### Brief
Scan the records for "Daniel" and copy each line that contains it.

### Dataset excerpts
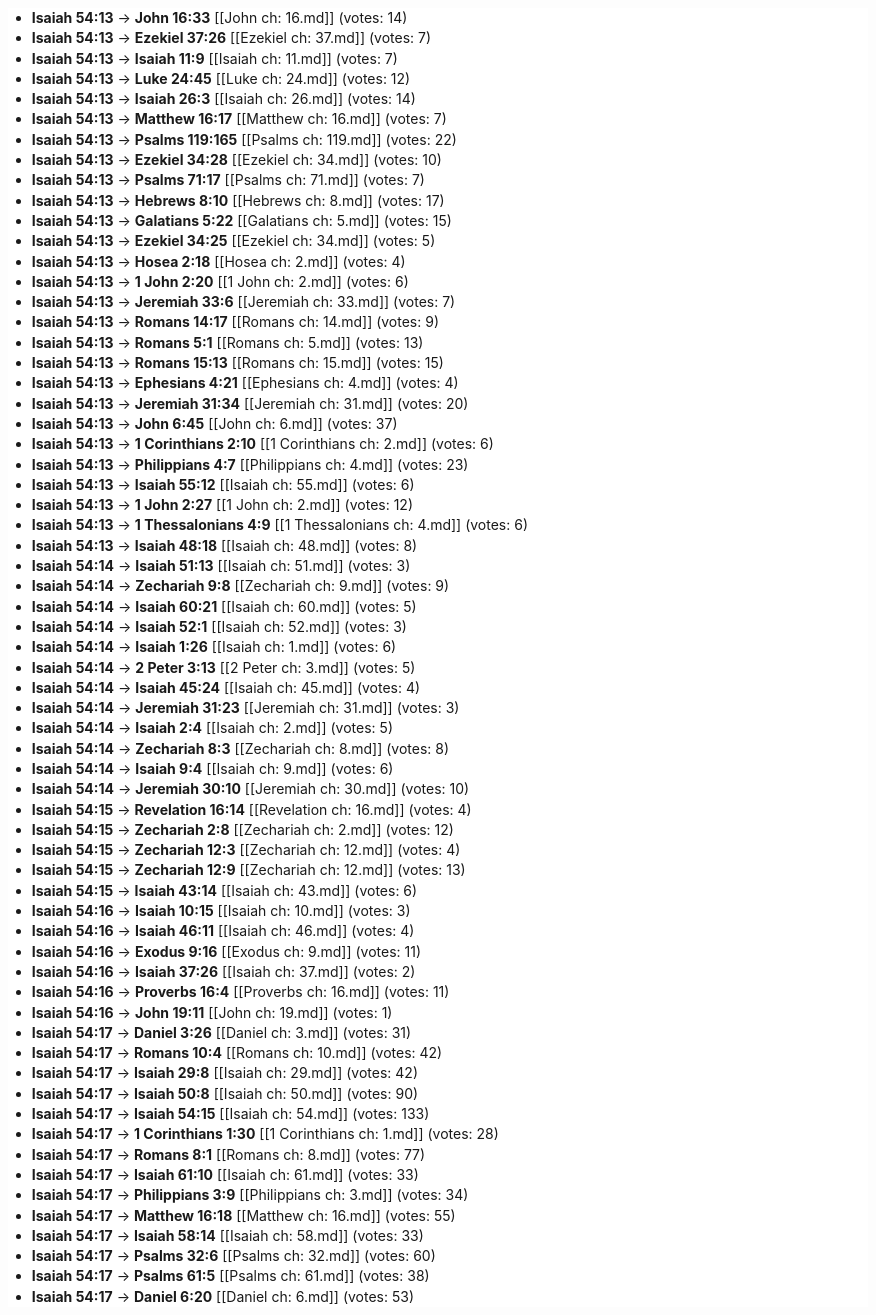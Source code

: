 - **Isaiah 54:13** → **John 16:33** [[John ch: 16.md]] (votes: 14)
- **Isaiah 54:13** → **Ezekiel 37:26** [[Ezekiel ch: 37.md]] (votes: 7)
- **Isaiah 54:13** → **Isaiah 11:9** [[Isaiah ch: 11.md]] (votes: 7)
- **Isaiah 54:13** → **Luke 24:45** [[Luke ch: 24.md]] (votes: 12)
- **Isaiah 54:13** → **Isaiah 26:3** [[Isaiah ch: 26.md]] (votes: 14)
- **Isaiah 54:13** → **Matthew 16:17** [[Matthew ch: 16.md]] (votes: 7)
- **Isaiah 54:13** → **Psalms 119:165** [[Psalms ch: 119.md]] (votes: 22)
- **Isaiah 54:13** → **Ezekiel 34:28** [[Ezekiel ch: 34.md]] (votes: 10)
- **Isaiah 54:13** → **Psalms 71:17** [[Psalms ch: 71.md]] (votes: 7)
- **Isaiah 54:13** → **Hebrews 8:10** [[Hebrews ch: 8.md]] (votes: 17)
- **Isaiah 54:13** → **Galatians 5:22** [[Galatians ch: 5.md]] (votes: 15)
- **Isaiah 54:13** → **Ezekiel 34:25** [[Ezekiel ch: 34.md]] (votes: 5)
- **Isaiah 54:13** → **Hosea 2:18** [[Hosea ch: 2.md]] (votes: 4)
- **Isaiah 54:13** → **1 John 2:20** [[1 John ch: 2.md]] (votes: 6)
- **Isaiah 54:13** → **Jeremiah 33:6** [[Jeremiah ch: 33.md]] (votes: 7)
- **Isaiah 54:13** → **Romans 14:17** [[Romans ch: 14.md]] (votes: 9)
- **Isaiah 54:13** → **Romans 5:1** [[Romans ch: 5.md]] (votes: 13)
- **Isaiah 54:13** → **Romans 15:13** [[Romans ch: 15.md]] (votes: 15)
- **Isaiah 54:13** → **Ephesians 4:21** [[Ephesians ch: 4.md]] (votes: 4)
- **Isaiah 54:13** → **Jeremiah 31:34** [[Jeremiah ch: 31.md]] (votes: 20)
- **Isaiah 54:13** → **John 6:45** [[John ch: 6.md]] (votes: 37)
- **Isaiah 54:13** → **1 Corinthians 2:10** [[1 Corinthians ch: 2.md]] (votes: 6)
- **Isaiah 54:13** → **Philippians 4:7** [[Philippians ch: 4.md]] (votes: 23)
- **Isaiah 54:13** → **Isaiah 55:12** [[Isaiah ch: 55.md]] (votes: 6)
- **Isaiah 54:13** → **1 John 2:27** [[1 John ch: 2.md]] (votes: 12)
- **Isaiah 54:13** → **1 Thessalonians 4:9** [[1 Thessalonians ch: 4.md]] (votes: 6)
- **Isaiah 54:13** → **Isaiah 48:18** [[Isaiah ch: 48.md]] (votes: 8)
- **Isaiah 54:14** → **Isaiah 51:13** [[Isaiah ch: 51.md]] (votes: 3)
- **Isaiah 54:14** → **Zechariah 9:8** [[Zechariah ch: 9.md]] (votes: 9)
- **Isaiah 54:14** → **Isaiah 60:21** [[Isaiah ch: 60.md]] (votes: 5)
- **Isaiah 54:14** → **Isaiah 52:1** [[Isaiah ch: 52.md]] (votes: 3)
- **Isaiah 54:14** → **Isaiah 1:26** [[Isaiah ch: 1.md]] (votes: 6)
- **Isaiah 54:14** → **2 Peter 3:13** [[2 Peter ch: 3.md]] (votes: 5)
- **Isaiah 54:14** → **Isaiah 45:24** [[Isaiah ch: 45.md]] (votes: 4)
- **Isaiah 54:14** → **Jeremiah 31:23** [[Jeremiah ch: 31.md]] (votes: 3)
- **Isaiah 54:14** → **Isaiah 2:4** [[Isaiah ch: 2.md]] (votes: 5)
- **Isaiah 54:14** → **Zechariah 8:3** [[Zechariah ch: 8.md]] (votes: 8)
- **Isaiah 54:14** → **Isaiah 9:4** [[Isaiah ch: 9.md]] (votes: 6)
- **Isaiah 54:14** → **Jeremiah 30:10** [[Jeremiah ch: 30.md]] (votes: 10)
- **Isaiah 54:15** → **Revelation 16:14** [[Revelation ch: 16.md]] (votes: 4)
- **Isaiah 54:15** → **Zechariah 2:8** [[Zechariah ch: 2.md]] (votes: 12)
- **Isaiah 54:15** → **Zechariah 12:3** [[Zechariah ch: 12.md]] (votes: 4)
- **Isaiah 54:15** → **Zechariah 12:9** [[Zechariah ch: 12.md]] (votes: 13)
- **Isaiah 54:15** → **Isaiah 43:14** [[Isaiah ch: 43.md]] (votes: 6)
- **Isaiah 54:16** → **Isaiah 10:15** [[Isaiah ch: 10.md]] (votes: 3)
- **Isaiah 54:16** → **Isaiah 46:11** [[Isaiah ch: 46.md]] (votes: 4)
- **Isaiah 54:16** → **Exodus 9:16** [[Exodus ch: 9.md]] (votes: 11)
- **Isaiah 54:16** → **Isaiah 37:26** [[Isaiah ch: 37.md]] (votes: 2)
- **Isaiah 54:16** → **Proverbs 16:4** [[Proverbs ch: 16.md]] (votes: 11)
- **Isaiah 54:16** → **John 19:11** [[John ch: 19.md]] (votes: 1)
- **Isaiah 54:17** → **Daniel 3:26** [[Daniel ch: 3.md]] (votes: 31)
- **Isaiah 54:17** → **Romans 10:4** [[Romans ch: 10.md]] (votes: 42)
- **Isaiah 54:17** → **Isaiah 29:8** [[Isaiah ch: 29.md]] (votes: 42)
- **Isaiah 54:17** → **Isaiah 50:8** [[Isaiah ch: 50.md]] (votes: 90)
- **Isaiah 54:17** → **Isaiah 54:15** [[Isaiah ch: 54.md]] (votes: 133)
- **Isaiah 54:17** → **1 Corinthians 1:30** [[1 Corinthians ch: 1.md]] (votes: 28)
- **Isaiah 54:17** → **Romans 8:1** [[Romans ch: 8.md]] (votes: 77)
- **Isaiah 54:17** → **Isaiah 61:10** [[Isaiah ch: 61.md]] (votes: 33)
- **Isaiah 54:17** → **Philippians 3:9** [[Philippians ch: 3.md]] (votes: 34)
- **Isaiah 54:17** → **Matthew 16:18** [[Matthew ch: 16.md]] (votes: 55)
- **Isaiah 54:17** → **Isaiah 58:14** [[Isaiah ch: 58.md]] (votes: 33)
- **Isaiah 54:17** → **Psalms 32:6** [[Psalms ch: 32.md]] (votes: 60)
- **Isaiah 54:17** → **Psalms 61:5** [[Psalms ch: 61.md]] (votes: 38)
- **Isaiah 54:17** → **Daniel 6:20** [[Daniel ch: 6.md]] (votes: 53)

### Written solution
- **Isaiah 54:17** → **Daniel 3:26** [[Daniel ch: 3.md]] (votes: 31)
- **Isaiah 54:17** → **Daniel 6:20** [[Daniel ch: 6.md]] (votes: 53)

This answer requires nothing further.